+++ Record excerpts
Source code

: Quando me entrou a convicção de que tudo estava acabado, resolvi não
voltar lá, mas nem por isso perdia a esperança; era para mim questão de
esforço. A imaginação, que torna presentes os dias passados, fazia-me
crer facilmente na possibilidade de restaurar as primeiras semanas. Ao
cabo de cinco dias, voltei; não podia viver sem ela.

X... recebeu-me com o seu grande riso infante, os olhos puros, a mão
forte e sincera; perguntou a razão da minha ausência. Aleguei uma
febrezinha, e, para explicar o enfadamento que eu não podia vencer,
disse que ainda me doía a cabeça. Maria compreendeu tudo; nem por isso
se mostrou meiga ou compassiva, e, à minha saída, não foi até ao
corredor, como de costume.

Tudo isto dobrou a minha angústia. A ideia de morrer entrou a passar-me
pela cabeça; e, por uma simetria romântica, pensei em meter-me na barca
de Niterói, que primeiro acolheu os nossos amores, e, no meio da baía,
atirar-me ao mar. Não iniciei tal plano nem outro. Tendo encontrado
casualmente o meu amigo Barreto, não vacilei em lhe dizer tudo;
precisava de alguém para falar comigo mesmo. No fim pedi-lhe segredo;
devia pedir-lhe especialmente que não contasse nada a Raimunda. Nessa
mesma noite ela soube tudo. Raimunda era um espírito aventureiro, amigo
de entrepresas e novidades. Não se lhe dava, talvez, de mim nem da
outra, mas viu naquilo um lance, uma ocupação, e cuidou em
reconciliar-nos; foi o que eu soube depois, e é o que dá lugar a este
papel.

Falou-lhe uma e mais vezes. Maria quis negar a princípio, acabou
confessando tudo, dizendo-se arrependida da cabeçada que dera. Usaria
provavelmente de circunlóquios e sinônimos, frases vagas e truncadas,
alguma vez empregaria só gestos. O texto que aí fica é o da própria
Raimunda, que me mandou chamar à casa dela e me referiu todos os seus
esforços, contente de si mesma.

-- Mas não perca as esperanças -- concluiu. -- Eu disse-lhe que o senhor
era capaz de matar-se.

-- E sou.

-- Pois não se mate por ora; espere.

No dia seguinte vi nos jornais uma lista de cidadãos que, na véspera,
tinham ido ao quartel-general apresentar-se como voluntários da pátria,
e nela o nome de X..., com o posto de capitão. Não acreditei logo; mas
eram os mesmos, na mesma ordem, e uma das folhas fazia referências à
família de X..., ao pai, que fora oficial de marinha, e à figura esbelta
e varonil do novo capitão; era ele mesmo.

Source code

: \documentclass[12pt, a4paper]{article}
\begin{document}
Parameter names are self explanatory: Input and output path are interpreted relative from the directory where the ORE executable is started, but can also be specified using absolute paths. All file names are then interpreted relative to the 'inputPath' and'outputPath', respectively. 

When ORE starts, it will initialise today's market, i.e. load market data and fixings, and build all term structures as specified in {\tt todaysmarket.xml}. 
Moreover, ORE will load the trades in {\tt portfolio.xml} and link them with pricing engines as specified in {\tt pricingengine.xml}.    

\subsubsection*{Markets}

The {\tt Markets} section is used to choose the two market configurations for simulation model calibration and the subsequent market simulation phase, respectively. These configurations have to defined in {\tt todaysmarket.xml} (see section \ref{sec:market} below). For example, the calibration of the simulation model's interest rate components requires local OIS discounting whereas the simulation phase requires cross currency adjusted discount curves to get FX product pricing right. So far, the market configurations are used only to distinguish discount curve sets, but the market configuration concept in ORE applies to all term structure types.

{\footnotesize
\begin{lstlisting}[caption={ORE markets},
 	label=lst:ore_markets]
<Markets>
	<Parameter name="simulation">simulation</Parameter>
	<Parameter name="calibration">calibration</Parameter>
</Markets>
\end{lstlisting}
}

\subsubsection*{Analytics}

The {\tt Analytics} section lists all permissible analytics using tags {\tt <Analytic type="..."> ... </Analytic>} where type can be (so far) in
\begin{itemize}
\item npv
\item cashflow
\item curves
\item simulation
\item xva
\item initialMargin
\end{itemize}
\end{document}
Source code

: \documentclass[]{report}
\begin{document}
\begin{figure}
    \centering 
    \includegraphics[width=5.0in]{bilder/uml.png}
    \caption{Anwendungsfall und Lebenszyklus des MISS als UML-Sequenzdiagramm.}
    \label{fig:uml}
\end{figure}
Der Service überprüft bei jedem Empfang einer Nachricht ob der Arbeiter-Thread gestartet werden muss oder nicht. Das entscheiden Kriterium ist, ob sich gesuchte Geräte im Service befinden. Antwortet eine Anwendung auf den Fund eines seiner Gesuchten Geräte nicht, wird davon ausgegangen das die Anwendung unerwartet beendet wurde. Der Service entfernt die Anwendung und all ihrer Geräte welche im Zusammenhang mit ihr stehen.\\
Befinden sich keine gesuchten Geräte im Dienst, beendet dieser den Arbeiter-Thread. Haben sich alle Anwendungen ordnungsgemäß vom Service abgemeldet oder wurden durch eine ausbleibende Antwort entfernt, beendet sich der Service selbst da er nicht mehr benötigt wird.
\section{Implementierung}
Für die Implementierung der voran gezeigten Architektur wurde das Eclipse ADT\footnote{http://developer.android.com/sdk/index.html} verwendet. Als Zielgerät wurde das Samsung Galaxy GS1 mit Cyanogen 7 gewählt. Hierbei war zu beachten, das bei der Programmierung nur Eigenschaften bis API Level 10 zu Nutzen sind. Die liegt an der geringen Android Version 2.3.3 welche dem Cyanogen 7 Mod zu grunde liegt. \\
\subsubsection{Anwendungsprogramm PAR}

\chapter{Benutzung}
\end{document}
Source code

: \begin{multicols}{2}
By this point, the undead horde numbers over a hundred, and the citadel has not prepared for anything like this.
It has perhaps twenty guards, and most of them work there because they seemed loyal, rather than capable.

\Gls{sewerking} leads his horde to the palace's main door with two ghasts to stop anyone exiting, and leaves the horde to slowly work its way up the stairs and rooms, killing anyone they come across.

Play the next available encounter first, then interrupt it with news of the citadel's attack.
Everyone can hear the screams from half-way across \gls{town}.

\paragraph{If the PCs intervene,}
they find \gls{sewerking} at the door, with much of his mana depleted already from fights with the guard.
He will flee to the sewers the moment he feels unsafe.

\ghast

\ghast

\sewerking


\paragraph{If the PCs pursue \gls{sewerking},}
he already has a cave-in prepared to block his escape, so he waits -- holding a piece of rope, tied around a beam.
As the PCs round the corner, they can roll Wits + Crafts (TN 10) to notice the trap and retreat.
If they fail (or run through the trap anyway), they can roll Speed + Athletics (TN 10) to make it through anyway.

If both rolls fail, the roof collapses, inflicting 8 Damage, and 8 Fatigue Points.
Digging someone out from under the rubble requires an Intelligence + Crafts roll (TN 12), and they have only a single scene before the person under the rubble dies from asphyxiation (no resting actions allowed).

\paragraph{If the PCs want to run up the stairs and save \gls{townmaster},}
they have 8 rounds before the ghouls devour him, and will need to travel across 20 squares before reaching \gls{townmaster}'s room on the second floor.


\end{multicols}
++++++
When you reach the line containing "atirar-me ao mar." in the data above, start copying exactly, and stop after the line containing "confessando tudo, dizendo-se".

Solution for this exercise
atirar-me ao mar. Não iniciei tal plano nem outro. Tendo encontrado
casualmente o meu amigo Barreto, não vacilei em lhe dizer tudo;
precisava de alguém para falar comigo mesmo. No fim pedi-lhe segredo;
devia pedir-lhe especialmente que não contasse nada a Raimunda. Nessa
mesma noite ela soube tudo. Raimunda era um espírito aventureiro, amigo
de entrepresas e novidades. Não se lhe dava, talvez, de mim nem da
outra, mas viu naquilo um lance, uma ocupação, e cuidou em
reconciliar-nos; foi o que eu soube depois, e é o que dá lugar a este
papel.

Falou-lhe uma e mais vezes. Maria quis negar a princípio, acabou
confessando tudo, dizendo-se arrependida da cabeçada que dera. Usaria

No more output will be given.